It’s Friday afternoon and Ben is driving us to the camping festival in the New Forest. Nellie is being looked after by one of Ben’s friends who lives in Cambridge. He’s staying in Ben’s flat and enjoying a weekend in London.
‘Can we listen to something else?’ I suggest, turning off the soundtrack to
Mary Poppins
. Next Louis and Emily are singing along to Little Mix, ‘Wings’. Ben and I join in, and the sad thing is we know most of the words. ‘I mean, who doesn’t love Little Mix,’ Ben says. ‘But it’s our turn next.’

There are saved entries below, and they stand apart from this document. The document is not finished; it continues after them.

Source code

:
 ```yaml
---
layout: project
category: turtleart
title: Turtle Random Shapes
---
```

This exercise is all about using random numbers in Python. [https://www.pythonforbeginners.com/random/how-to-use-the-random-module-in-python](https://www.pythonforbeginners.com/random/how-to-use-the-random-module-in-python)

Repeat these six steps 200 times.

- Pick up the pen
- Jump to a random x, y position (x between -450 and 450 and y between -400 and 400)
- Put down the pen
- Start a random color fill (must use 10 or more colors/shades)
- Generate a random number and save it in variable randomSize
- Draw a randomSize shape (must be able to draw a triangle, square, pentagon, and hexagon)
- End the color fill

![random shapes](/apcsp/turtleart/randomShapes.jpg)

I look out of the window, wondering if Ben has had any doubts about the weekend. Up until last week I was looking forward to it, but now we’re actually on our way …

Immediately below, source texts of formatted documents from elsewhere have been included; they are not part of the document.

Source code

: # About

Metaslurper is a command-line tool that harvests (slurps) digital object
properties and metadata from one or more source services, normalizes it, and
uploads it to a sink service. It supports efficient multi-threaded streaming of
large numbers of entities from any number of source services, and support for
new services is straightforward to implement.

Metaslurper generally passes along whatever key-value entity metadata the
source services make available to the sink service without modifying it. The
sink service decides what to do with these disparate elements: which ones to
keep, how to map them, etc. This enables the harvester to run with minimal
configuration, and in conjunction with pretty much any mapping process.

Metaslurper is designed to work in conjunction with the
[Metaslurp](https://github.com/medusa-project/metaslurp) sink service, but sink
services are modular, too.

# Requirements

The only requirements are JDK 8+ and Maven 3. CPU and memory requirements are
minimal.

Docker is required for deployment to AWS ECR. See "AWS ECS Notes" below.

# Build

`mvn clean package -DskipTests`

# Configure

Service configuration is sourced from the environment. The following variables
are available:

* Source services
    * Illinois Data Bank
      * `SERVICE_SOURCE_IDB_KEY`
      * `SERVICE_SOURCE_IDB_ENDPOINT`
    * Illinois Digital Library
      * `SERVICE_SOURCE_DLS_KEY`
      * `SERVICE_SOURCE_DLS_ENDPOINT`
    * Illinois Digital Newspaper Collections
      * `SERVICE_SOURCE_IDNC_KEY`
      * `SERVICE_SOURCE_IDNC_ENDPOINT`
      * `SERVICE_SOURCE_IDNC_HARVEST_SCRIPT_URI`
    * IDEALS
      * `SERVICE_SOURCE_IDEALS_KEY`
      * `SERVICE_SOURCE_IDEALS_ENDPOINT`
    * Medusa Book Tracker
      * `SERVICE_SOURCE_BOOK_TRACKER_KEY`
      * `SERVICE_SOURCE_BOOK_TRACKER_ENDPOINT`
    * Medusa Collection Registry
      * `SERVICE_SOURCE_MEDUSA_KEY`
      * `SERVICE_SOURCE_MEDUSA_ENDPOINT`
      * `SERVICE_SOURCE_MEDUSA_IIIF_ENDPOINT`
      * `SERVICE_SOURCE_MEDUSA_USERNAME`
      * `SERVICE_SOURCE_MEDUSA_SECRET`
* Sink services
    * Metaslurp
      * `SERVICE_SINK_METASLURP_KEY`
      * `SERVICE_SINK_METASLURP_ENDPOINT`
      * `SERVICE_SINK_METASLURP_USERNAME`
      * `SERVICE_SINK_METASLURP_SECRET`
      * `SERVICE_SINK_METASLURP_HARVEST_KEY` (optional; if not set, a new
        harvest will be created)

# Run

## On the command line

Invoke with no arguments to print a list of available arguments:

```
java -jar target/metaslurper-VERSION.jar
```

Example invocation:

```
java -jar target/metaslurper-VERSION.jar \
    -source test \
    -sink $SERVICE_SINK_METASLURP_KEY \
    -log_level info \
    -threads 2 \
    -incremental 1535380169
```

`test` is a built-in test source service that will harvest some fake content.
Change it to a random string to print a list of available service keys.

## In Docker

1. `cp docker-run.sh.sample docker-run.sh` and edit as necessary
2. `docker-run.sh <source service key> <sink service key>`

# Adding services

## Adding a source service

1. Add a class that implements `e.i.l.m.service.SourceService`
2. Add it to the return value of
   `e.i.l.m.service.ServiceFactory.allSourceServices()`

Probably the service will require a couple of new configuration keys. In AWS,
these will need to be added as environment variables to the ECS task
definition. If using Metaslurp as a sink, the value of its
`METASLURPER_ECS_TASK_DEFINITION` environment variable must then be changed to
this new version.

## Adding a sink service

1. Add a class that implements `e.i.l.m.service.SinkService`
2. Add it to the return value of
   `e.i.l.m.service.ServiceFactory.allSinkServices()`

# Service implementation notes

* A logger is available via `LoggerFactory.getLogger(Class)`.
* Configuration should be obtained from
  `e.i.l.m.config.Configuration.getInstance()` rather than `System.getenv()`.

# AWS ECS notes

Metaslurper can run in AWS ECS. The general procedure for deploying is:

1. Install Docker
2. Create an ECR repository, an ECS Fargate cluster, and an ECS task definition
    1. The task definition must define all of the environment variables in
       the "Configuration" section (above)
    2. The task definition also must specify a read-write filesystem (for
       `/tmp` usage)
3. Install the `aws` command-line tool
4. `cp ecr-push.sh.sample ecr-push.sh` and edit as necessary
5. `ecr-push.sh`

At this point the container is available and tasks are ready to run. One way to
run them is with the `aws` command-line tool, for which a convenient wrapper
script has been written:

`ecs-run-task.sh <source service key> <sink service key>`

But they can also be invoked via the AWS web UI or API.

‘Camping?’ Janey had repeated, still open-mouthed after telling me that this was
such
a big deal. ‘And you don’t fancy each other
at all
?’
‘I can see why women find him attractive.’
‘But not you?’ She was like a terrier with a bone.
No one gets that we want to protect our friendship. Both of us have had chequered pasts and this is the one thing we don’t want to jeopardise; sex would make it complicated. Janey has met Ben a few times. She and her now not-so-new boyfriend, Paul the bald photographer, met up with us one weekend for a pizza. ‘We’re like a couple, but without the sex,’ I’d explained to them both when Ben was outside smoking. ‘It works well. I suggest you two try it.’
‘No chance,’ Paul had replied.
In the last few days uncertainty turned into major anxiety. I noticed that creeping feeling inside, grabbing hold of me. It was a feeling I wanted to numb with drink. Immediately I called my sponsor, Neve. She said my nerves were understandable, that it was good to acknowledge them and that I can’t go wrong if I’m always honest with Ben and myself. ‘Don’t drink, don’t worry, take one day at a time and have fun.’
‘In one hundred yards, take the next left,’ instructs Ben’s satnav.
We turn left, down an even narrower winding road and hit traffic. Surprised, I turn the map upside down. ‘Hang on,’ I mutter, ‘we’re still at least three miles away.’
In front of us is a Volvo Estate with lots of luggage on the roof rack and a colourful sticker on the back windscreen that says, ‘New Forest Festival Rocks!’ Ben and I glance at one another, realising that in front of us are all the other merry campers.
*
Excitement builds. At last we can see the castle, tents and marquees. Ben parks the car in a field. The family parked in the four-by-four next to us, get out in their waterproofs, wellies and matching rain hats. Ben and I watch the father unclip from the roof rack a contraption that unfolds and turns into a trolley. With the help of his wife, they assemble their luggage on to this light trolley and off they zoom, in high spirits.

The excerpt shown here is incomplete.